Open source is what we do
We believe in the power of open source software. As well as driving our own projects, we contribute staff, code and funding to many more.

Supporting open source developers

Canonical supports several large open source foundations, including the Eclipse Foundation, Open Source Security Foundation (OpenSSF), Cloud Native Computing Foundation (CNCF), and the Gnome Foundation. We're also supporting Trifecta Tech to build a memory-safe sudo, and uutils, a memory-safe version of coreutils.
We're committed to giving back, and donating to the open source projects that our work depends on. Since April 2025, we've also begun donating to individual maintainers using thanks.dev. Thanks.dev's algorithm distributes the funds based on our projects' dependencies.
While few open source developers are driven by money, we hope that these donations will help to demonstrate our appreciation for the hard work of our open source community.
Some of the open source projects we support
This is a small selection of the open source projects that Canonical steers, supports, or contributes to upstream. Curious? Find out more below.
Ubuntu is the world's most deployed open source operating system (OS). With new features continually being developed, there are plenty of opportunities to get involved.
Until Juju, deploying services into cloud and hyperscale environments was complex, error-prone, and time-consuming. Juju is Canonical's open source cloud control plane. It simplifies the deployment and the operation of cloud applications on any infrastructure.
Cloud computing needed an open source, enterprise-scale infrastructure platform. Thanks to the work of Canonical and many other contributors, we have OpenStack. With the Sunbeam project, users can scale and operate their OpenStack control plane on Kubernetes, while running data plane workloads on bare-metal or virtual machines. With Sunbeam, OpenStack can be adopted by almost anyone – stress-free.
Debian is one of the world's largest free software communities, famed for its philosophy of collaborative development. A firmly established Linux distribution, Debian shares much of its underlying architecture with Ubuntu.
A cross-platform client interface needs a cross-platform graphics stack. Mir is a library for building modern display compositors – software that produces graphical user interfaces. Mir has excellent performance, compatibility, and developer experience.
Launchpad helps developers track and manage open source projects. It covers everything from code hosting, to bug tracking, and translation. Ubuntu amongst the many projects that rely on Launchpad.
In cloud environments, image-sprawl can quickly become unmanageable. Cloud-init is a system initialization program that imports data from the provider (e.g. Amazon EC2 or Microsoft Azure), which can be used to configure new images with greater control.
Installing and deploying cloud computing at scale is often complicated and time consuming. Metal as a Service (MAAS) lets you treat physical servers like virtual machines in the cloud, turning your bare metal into an elastic, cloud-like resource.
Before Netplan, Linux networking could be inconsistent and complex across different distros and environments. Netplan is a unified, modern interface based on YAML files that helps users easily connect to networks.

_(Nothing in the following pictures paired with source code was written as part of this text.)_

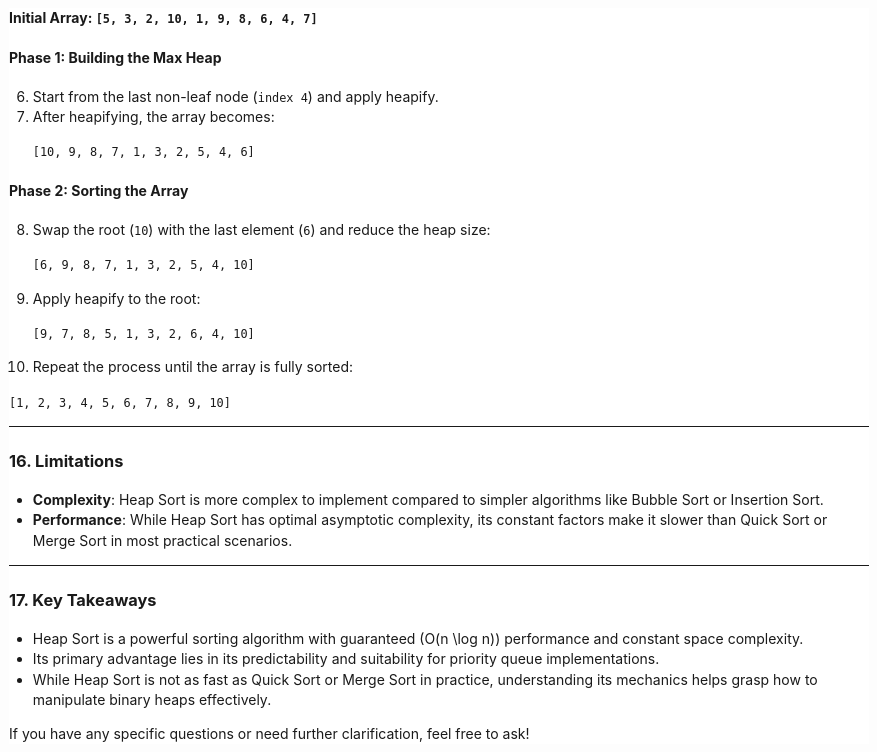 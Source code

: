 #### **Initial Array**: `[5, 3, 2, 10, 1, 9, 8, 6, 4, 7]`

#### **Phase 1: Building the Max Heap**
6. Start from the last non-leaf node (`index 4`) and apply heapify.
7. After heapifying, the array becomes:
   ```
   [10, 9, 8, 7, 1, 3, 2, 5, 4, 6]
   ```

#### **Phase 2: Sorting the Array**
8. Swap the root (`10`) with the last element (`6`) and reduce the heap size:
   ```
   [6, 9, 8, 7, 1, 3, 2, 5, 4, 10]
   ```
9. Apply heapify to the root:
   ```
   [9, 7, 8, 5, 1, 3, 2, 6, 4, 10]
   ```
10. Repeat the process until the array is fully sorted:
   ```
   [1, 2, 3, 4, 5, 6, 7, 8, 9, 10]
   ```

---

### **16. Limitations**
- **Complexity**: Heap Sort is more complex to implement compared to simpler algorithms like Bubble Sort or Insertion Sort.
- **Performance**: While Heap Sort has optimal asymptotic complexity, its constant factors make it slower than Quick Sort or Merge Sort in most practical scenarios.

---

### **17. Key Takeaways**
- Heap Sort is a powerful sorting algorithm with guaranteed \(O(n \log n)\) performance and constant space complexity.
- Its primary advantage lies in its predictability and suitability for priority queue implementations.
- While Heap Sort is not as fast as Quick Sort or Merge Sort in practice, understanding its mechanics helps grasp how to manipulate binary heaps effectively.

If you have any specific questions or need further clarification, feel free to ask! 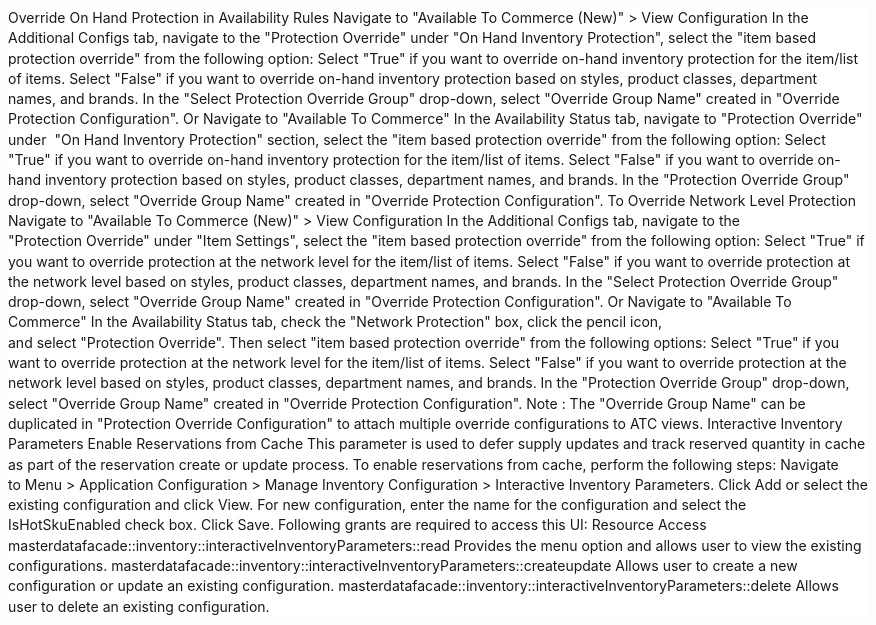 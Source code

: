 Override On Hand Protection in Availability Rules Navigate to "Available To Commerce (New)" > View Configuration In the Additional Configs tab, navigate to the "Protection Override" under "On Hand Inventory Protection", select the "item based protection override" from the following option: Select "True" if you want to override on-hand inventory protection for the item/list of items. Select "False" if you want to override on-hand inventory protection based on styles, product classes, department names, and brands. In the "Select Protection Override Group" drop-down, select "Override Group Name" created in "Override Protection Configuration". Or Navigate to "Available To Commerce" In the Availability Status tab, navigate to "Protection Override" under  "On Hand Inventory Protection" section, select the "item based protection override" from the following option: Select "True" if you want to override on-hand inventory protection for the item/list of items. Select "False" if you want to override on-hand inventory protection based on styles, product classes, department names, and brands. In the "Protection Override Group" drop-down, select "Override Group Name" created in "Override Protection Configuration". To Override Network Level Protection Navigate to "Available To Commerce (New)" > View Configuration In the Additional Configs tab, navigate to the "Protection Override" under "Item Settings", select the "item based protection override" from the following option: Select "True" if you want to override protection at the network level for the item/list of items. Select "False" if you want to override protection at the network level based on styles, product classes, department names, and brands. In the "Select Protection Override Group" drop-down, select "Override Group Name" created in "Override Protection Configuration". Or Navigate to "Available To Commerce" In the Availability Status tab, check the "Network Protection" box, click the pencil icon, and select "Protection Override". Then select "item based protection override" from the following options: Select "True" if you want to override protection at the network level for the item/list of items. Select "False" if you want to override protection at the network level based on styles, product classes, department names, and brands. In the "Protection Override Group" drop-down, select "Override Group Name" created in "Override Protection Configuration". Note : The "Override Group Name" can be duplicated in "Protection Override Configuration" to attach multiple override configurations to ATC views. Interactive Inventory Parameters Enable Reservations from Cache This parameter is used to defer supply updates and track reserved quantity in cache as part of the reservation create or update process. To enable reservations from cache, perform the following steps: Navigate to Menu > Application Configuration > Manage Inventory Configuration > Interactive Inventory Parameters. Click Add or select the existing configuration and click View. For new configuration, enter the name for the configuration and select the IsHotSkuEnabled check box. Click Save. Following grants are required to access this UI: Resource Access masterdatafacade::inventory::interactiveInventoryParameters::read Provides the menu option and allows user to view the existing configurations. masterdatafacade::inventory::interactiveInventoryParameters::createupdate Allows user to create a new configuration or update an existing configuration. masterdatafacade::inventory::interactiveInventoryParameters::delete Allows user to delete an existing configuration.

Ceph is an enterprise ready, software defined, multi-protocol storage solution. It is massively scalable, elastic, and resilient. Ceph clusters are built from commodity hardware, leading to a cost effective solution when compared to traditional proprietary solutions.
SQLite is the world's most widely used database engine for SQLs. It's efficient, self-contained, and lightweight. Dqlite retains the benefits of SQLite, and distributes it across multiple machines in a cluster. This ensures the data will survive node failures, making systems more resilient.
Kubeflow is the most widely used open source MLOps platform. It provides a comprehensive suite of tools for the end-to-end Machine Learning (ML) development lifecycle. Kubeflow lets you define and run repeatable ML pipelines, run distributed training jobs, serve models, and operationalize your machine learning infrastructure at scale.
The Aether project helps organizations to set up private local mobile 5G networks. Powered by cloud-native technology, these networks are customizable, and allow users to connect devices securely and reliably.
Generating useful insights from massive data sets can be difficult and slow. OpenSearch is a powerful tool that helps you search, analyze, and visualize huge amounts of data in real time. It is also used for data observability, data ingestion, Security Event and Information Management (SIEM), vector databases and more.
Valkey is a low-latency in-memory store. It is typically used as a cache to improve application response times but can also be used to perform real-time analytics or as a lightweight message queueing system.
Sylva was born from the need for a Telco-friendly infrastructure platform. Europe's main carriers and network providers are working together on creating scalable, cloud-native infrastructure that can be deployed on any compliant platform.
For nearly three decades, GNOME has been developing a free, independent, and beautiful open source desktop environment. GNOME provides the user experience for the main Linux distributions, and has expanded to essential apps, an app development platform and runtime environment, and more.